2.2 Imposition of the drought and heat stress
The Exp. 1 was arranged in a completely randomized block design with four replications. The ponds were kept from tasseling to ovaries fertilization under different stress treatments as follows: (I) Well-irrigated in field (CK), the soil potential was -0.12 MPa (Ⅱ) Drought stress (DS), introducing a water deficit by no irrigation about 7 d before tasseling, the soil water potential was -0.51MPa. (Ⅲ) Heat stress (HS), which was according to the method of Savin, Stone, & Nicolas (1996). The polyethylene film (100 μm thickness) was mounted on steel structures of 3.5 m height (as showed in Figure 1a), but leaving the bottom 50 cm of the four sides of each structure open and the top 30 cm open, in order to facilitate free gas exchange from top to bottom. The magnitude of the elevated canopy air temperature (about 3-5℃ higher than field) was the consequence of the greenhouse effect of the polyethylene enclosure (Cicchino, Edreira, & Otegui, 2010). (Ⅳ) Combined drought and heat stress (DHS) were realized by the both methods of DS and HS. The soil water potential (depth 40 cm) and air temperature (ear position) were recorded by Em50 (Decagon, America) and GSP-6 (Elitech, China), respectively. These sensors of Em50 were buried 40 cm underground of plot. The effects of stresses in experiment were obvious (Figure 2).

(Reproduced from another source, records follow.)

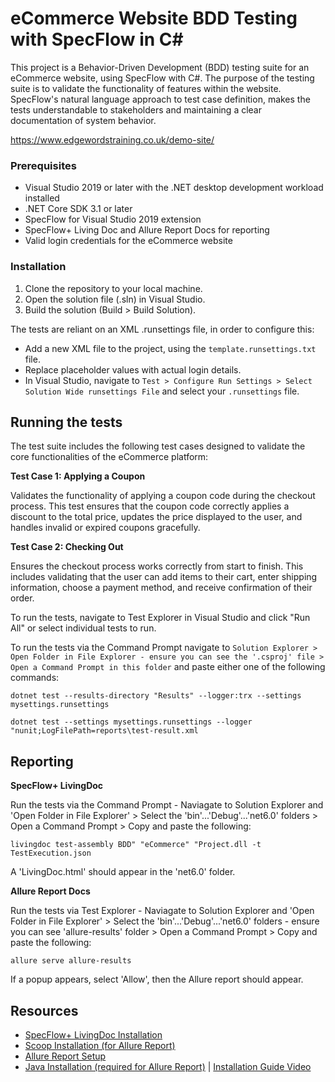 # eCommerce Website BDD Testing with SpecFlow in C#

This project is a Behavior-Driven Development (BDD) testing suite for an eCommerce website, using SpecFlow with C#. The purpose of the testing suite is to validate the functionality of features within the website. SpecFlow's natural language approach to test case definition, makes the tests understandable to stakeholders and maintaining a clear documentation of system behavior.

https://www.edgewordstraining.co.uk/demo-site/

### Prerequisites

- Visual Studio 2019 or later with the .NET desktop development workload installed
- .NET Core SDK 3.1 or later
- SpecFlow for Visual Studio 2019 extension
- SpecFlow+ Living Doc and Allure Report Docs for reporting
- Valid login credentials for the eCommerce website

### Installation

1. Clone the repository to your local machine.
2. Open the solution file (.sln) in Visual Studio.
3. Build the solution (Build > Build Solution).

The tests are reliant on an XML .runsettings file, in order to configure this:

- Add a new XML file to the project, using the `template.runsettings.txt` file.
- Replace placeholder values with actual login details.
- In Visual Studio, navigate to `Test > Configure Run Settings > Select Solution Wide runsettings File` and select your `.runsettings` file.

## Running the tests

The test suite includes the following test cases designed to validate the core functionalities of the eCommerce platform:

**Test Case 1: Applying a Coupon**

Validates the functionality of applying a coupon code during the checkout process. This test ensures that the coupon code correctly applies a discount to the total price, updates the price displayed to the user, and handles invalid or expired coupons gracefully.

**Test Case 2: Checking Out**

Ensures the checkout process works correctly from start to finish. This includes validating that the user can add items to their cart, enter shipping information, choose a payment method, and receive confirmation of their order.

To run the tests, navigate to Test Explorer in Visual Studio and click "Run All" or select individual tests to run.

To run the tests via the Command Prompt navigate to `Solution Explorer > Open Folder in File Explorer - ensure you can see the '.csproj' file > Open a Command Prompt in this folder` and paste either one of the following commands:

`dotnet test --results-directory "Results" --logger:trx --settings mysettings.runsettings`

`dotnet test --settings mysettings.runsettings --logger "nunit;LogFilePath=reports\test-result.xml`

## Reporting

**SpecFlow+ LivingDoc**

Run the tests via the Command Prompt - Naviagate to Solution Explorer and 'Open Folder in File Explorer' > Select the 'bin'...'Debug'...'net6.0' folders > Open a Command Prompt > Copy and paste the following:

`livingdoc test-assembly BDD" "eCommerce" "Project.dll -t TestExecution.json`

A 'LivingDoc.html' should appear in the 'net6.0' folder.

**Allure Report Docs**

Run the tests via Test Explorer - Naviagate to Solution Explorer and 'Open Folder in File Explorer' > Select the 'bin'...'Debug'...'net6.0' folders - ensure you can see 'allure-results' folder > Open a Command Prompt > Copy and paste the following:

`allure serve allure-results`

If a popup appears, select 'Allow', then the Allure report should appear.

## Resources
- [SpecFlow+ LivingDoc Installation](https://docs.specflow.org/projects/specflow-livingdoc/en/latest/LivingDocGenerator/Installing-the-command-line-tool.html)
- [Scoop Installation (for Allure Report)](https://scoop.sh/)
- [Allure Report Setup](https://allurereport.org/docs/gettingstarted-installation/)
- [Java Installation (required for Allure Report)](https://www.oracle.com/uk/java/technologies/downloads/#jdk22-windows) | [Installation Guide Video](https://www.youtube.com/watch?v=SQykK40fFds)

In Exp. 2, the fertilized ears were sampled. According to the methods of Burle, Gengenbach, Robert (1994) and Zhang et al. (2017), husk tissues and silks were gently removed with a fine scalpel blade, taking care to avoid breaking the ovary. Then the superior kernels (basal 18-20th line) and inferior kernels (top 3 cm) of the ear were sectioned into blocks of 4×4 (16 grains) and seated into culture media (adequate source supply) in 25×100 mm Petri dishes such that the media contacted only the cob tissue (Figure. 1e). Kernels were incubated in thermostatic incubator (YIHENG TECH-NICAL.CO., LTD) with 25℃, relative humidity 75%. To sterilize for 20 minutes with ultraviolet lamp and wipe the inner wall with 75% ethanol to protect the culture materials from contamination before using thermostatic incubator.

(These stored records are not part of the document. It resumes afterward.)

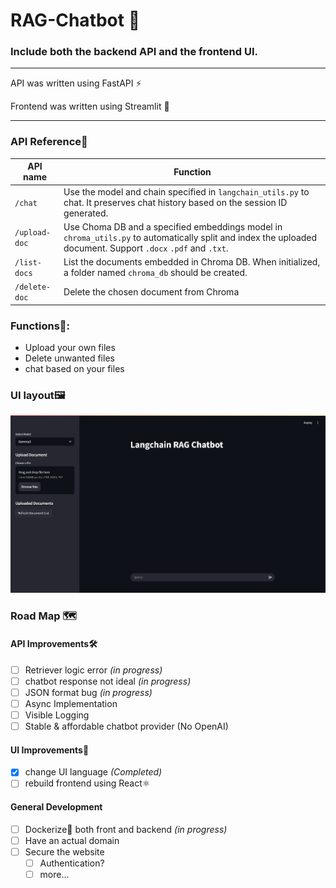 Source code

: # RAG-Chatbot 🤖

### Include both the backend API and the frontend UI.

---

API was written using FastAPI ⚡

Frontend was written using Streamlit 👑

---

### API Reference💾

| API name      | Function                                                                                                                                                      |
|---------------|---------------------------------------------------------------------------------------------------------------------------------------------------------------|
| `/chat`       | Use the model and chain specified in `langchain_utils.py` to chat. It preserves chat history based on the session ID generated.                               |
| `/upload-doc` | Use Choma DB and a specified embeddings model in `chroma_utils.py` to automatically split and index the uploaded document. Support `.docx` `.pdf` and `.txt`. |
| `/list-docs`  | List the documents embedded in Chroma DB. When initialized, a folder named `chroma_db` should be created.                                                     |
| `/delete-doc` | Delete the chosen document from Chroma |                                                                                                                       | 

### Functions🧩:
* Upload your own files
* Delete unwanted files
* chat based on your files

### UI layout🖼️

![UI Layout](Screenshot-of-UI.png)

### Road Map 🗺️

#### API Improvements🛠️
- [ ] Retriever logic error *(in progress)*
- [ ] chatbot response not ideal *(in progress)*
- [ ] JSON format bug *(in progress)*
- [ ] Async Implementation
- [ ] Visible Logging
- [ ] Stable & affordable chatbot provider (No OpenAI)

#### UI Improvements🎨
- [x] change UI language *(Completed)*
- [ ] rebuild frontend using React⚛️

#### General Development
- [ ] Dockerize🐋 both front and backend *(in progress)*
- [ ] Have an actual domain
- [ ] Secure the website
    - [ ] Authentication?
    - [ ] more...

In Exp. 3, the soil moisture regime of 120 pots was 60±5% (well-irrigated) of soil water holding capacity before stress treatment. Then the pots were kept from tasseling to ovaries fertilization under different stress treatments as follows: (I) Well-irrigated in field (CK). (Ⅱ) Drought stress (DS), introducing a water deficit (30±5%) by no irrigation about 7 d before tasseling. (Ⅲ) Heat stress (HS), the 30 pots were 60±5% (well-water) of soil water holding capacity also transferred into greenhouse covered with polyethylene film. The elevated canopy air temperature (about 3-5℃ higher than field) was also the consequence of the greenhouse effect of the polyethylene enclosure. (Ⅳ) Combined drought and heat stress (DHS) were realized by the both methods of DS and HS. The soil moisture and temperature were recorded by HD2 (IMKO Micromodultechnic GmbH, Germany) and GSP-6 (Elitech, China) during the stress treatment (Figure 2). When the ears were fertilized, the grain was cultured in vitro by the methods of Exp. 2.